So the Wife convinced me yesterday into letting her buy a “pergola” something about how she was now entitled to spend an equal amount of money as I did when I bought the Playstation 3 , first thing that came to my head after she asked was “What, the fuck is a pergola”. Well I’m sure you ladies know exactly what that is but let me explain to those of you who don’t have your very own built in vajayjay.
It’s a hollow square looking structure with a tarp over it, the tarp is to provide shade. Kind of like a big square umbrella…..shade only cost me, us $ 500.
Yesterday while at the in-laws watching all the Hildog-Obama coverage she goes online to purchase our oversized umbrella. Within a couple of minuets before she was even done with the transaction my phone rings.
“ Hello, can I speak with Ms. Cordova ?’
Sure, who is this ?
It’s Chase Bank.
At this point I’m wondering why they would call her on my cell. What did they want I ask her.
“Oh, they just wanted to know if that was actually me trying to make that purchase.
Is that scary or what? How did they do that so quickly?

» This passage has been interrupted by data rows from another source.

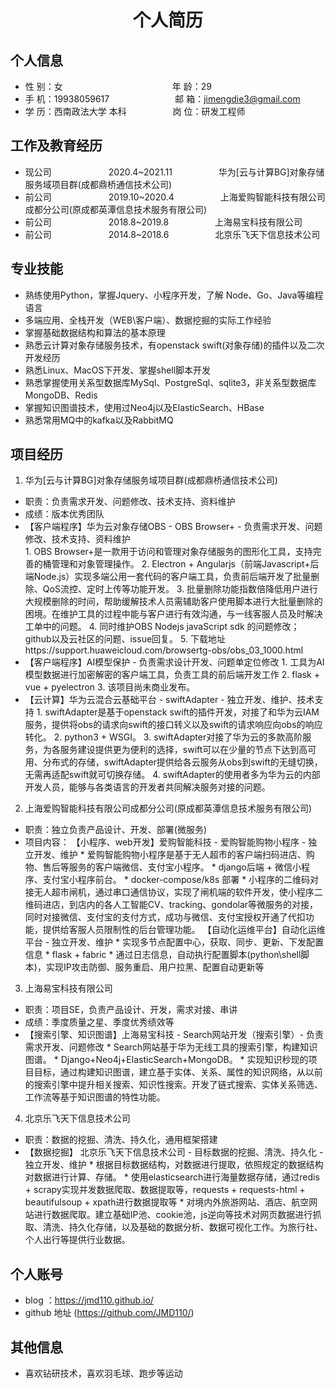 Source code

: <center>
     <h1>个人简历</h1>
 </center>

## 个人信息 

* 性 别：女&emsp;&emsp;&emsp;&emsp;&emsp;&emsp;&emsp;&emsp;&emsp;&emsp;&emsp;&emsp;&ensp;年 龄：29  
* 手 机：19938059617&emsp;&emsp;&emsp;&emsp;&emsp;&emsp;&ensp;&emsp;邮 箱：jimengdie3@gmail.com    
* 学 历：西南政法大学 本科 &emsp;&emsp;&emsp;&emsp;&emsp;岗 位：研发工程师

## 工作及教育经历

* 现公司&emsp;&emsp;&emsp;&emsp;&emsp;&emsp;&ensp;2020.4~2021.11&emsp;&emsp;&emsp;&emsp;&emsp; 华为[云与计算BG]对象存储服务域项目群(成都鼎桥通信技术公司)     
* 前公司&emsp;&emsp;&emsp;&emsp;&emsp;&emsp;&ensp;2019.10~2020.4&emsp;&emsp;&emsp;&emsp;&emsp; 上海爱购智能科技有限公司成都分公司(原成都英潭信息技术服务有限公司)      
* 前公司&emsp;&emsp;&emsp;&emsp;&emsp;&emsp;&ensp;2018.8~2019.8&emsp;&emsp;&emsp;&emsp;&emsp; 上海易宝科技有限公司
* 前公司&emsp;&emsp;&emsp;&emsp;&emsp;&emsp;&ensp;2014.8~2018.6&emsp;&emsp;&emsp;&emsp;&emsp; 北京乐飞天下信息技术公司

## 专业技能

* 熟练使用Python，掌握Jquery、小程序开发，了解 Node、Go、Java等编程语言
* 多端应用、全栈开发（WEB\客户端）、数据挖掘的实际工作经验
* 掌握基础数据结构和算法的基本原理
* 熟悉云计算对象存储服务技术，有openstack swift(对象存储)的插件以及二次开发经历
* 熟悉Linux、MacOS下开发、掌握shell脚本开发
* 熟悉掌握使用关系型数据库MySql、PostgreSql、sqlite3，非关系型数据库MongoDB、Redis
* 掌握知识图谱技术，使用过Neo4j以及ElasticSearch、HBase
* 熟悉常用MQ中的kafka以及RabbitMQ

## 项目经历

1. 华为[云与计算BG]对象存储服务域项目群(成都鼎桥通信技术公司)
  - 职责：负责需求开发、问题修改、技术支持、资料维护
  - 成绩：版本优秀团队
  - 【客户端程序】华为云对象存储OBS - OBS Browser+ - 负责需求开发、问题修改、技术支持、资料维护  
         1. OBS Browser+是一款用于访问和管理对象存储服务的图形化工具，支持完善的桶管理和对象管理操作。
         2.  Electron + Angularjs（前端Javascript+后端Node.js）实现多端公用一套代码的客户端工具，负责前后端开发了批量删除、QoS流控、定时上传等功能开发。
         3. 批量删除功能指数倍降低用户进行大规模删除的时间，帮助缓解技术人员需辅助客户使用脚本进行大批量删除的困境。在维护工具的过程中能与客户进行有效沟通，与一线客服人员及时解决工单中的问题。
         4. 同时维护OBS Nodejs javaScript sdk 的问题修改；github以及云社区的问题、issue回复。
         5. 下载地址https://support.huaweicloud.com/browsertg-obs/obs_03_1000.html
  - 【客户端程序】AI模型保护 - 负责需求设计开发、问题单定位修改
         1. 工具为AI模型数据进行加密解密的客户端工具，负责工具的前后端开发工作
         2. flask + vue + pyelectron
         3. 该项目尚未商业发布。
  - 【云计算】华为云混合云基础平台 - swiftAdapter - 独立开发、维护、技术支持
         1. swiftAdapter是基于openstack swift的插件开发，对接了和华为云IAM服务，提供将obs的请求向swift的接口转义以及swift的请求响应向obs的响应转化。
         2. python3 + WSGI。
         3. swiftAdapter对接了华为云的多款高阶服务，为各服务建设提供更为便利的选择，swift可以在少量的节点下达到高可用、分布式的存储，swiftAdapter提供给各云服务从obs到swift的无缝切换，
         无需再适配swift就可切换存储。
         4. swiftAdapter的使用者多为华为云的内部开发人员，能够与各类语言的开发者共同解决服务对接的问题。
2. 上海爱购智能科技有限公司成都分公司(原成都英潭信息技术服务有限公司)      
  - 职责：独立负责产品设计、开发、部署(微服务)
  - 项目内容：
     【小程序、web开发】爱购智能科技 - 爱购智能购物小程序 - 独立开发、维护
         * 爱购智能购物小程序是基于无人超市的客户端扫码进店、购物、售后等服务的客户端微信、支付宝小程序。
         * django后端 + 微信小程序、支付宝小程序前台。
         * docker-compose/k8s 部署
         * 小程序的二维码对接无人超市闸机，通过串口通信协议，实现了闸机端的软件开发，使小程序二维码进店，到店内的各人工智能CV、tracking、gondolar等微服务的对接，同时对接微信、支付宝的支付方式，成功与微信、支付宝授权开通了代扣功能，提供给客服人员限制性的后台管理功能。
     【自动化运维平台】自动化运维平台 - 独立开发、维护
         * 实现多节点配置中心，获取、同步、更新、下发配置信息
         * flask + fabric
         * 通过日志信息，自动执行配置脚本(python\shell脚本)，实现IP攻击防御、服务重启、用户拉黑、配置自动更新等
    
3. 上海易宝科技有限公司
  - 职责：项目SE，负责产品设计、开发，需求对接、串讲
  - 成绩：季度质量之星、季度优秀绩效等
  - 【搜索引擎、知识图谱】上海易宝科技 - Search网站开发（搜索引擎）- 负责需求开发、问题修改
         * Search网站基于华为无线工具的搜索引擎，构建知识图谱。
         * Django+Neo4j+ElasticSearch+MongoDB。
         * 实现知识秒现的项目目标，通过构建知识图谱，建立基于实体、关系、属性的知识网络，从以前的搜索引擎中提升相关搜索、知识性搜索。开发了链式搜索、实体关系筛选、工作流等基于知识图谱的特性功能。

4. 北京乐飞天下信息技术公司
  -  职责：数据的挖掘、清洗、持久化，通用框架搭建
  - 【数据挖掘】 北京乐飞天下信息技术公司 - 目标数据的挖掘、清洗、持久化 - 独立开发、维护
         * 根据目标数据结构，对数据进行提取，依照规定的数据结构对数据进行计算、存储。
         * 使用elasticsearch进行海量数据存储，通过redis + scrapy实现并发数据爬取、数据提取等，requests + requests-html + beautifulsoup + xpath进行数据提取等
         * 对境内外旅游网站、酒店、航空网站进行数据爬取。建立基础IP池、cookie池，js逆向等技术对网页数据进行抓取、清洗、持久化存储，以及基础的数据分析、数据可视化工作。为旅行社、个人出行等提供行业数据。

## 个人账号 
* blog ：https://jmd110.github.io/
* github 地址 (https://github.com/JMD110/)

## 其他信息 
* 喜欢钻研技术，喜欢羽毛球、跑步等运动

I think what bothers me more then anything is the fact that they called me.
I’m never using my debit again, they might call my wife on me !!!!
Hello, Ms. Cordova, just wanted to confirm that was you trying to buy online porn. Busted!!!! Not that I ever buy porn online, I was just trying to make a point. Actually its said that every man has his own super secret porn stash hidden somewhere in the house. I for one….lets move on here, that’s a whole different post, we’re getting off the track.
By the way the pergola makes me thing of that song “ Its time for the perculator”
So for the rest of the day I was singing “ It’s time for the Pergola, beeeeep, It’s time for the Pergola, beeeeep” I actually do the beeeep’s.
Later in the day after the purchase was made I was informed that the pergola doesn’t count in the “ I get to spend equal amount “ category since this is for the family.
Yeah, she made me realize how much I always wanted my own Pergola….beeeep.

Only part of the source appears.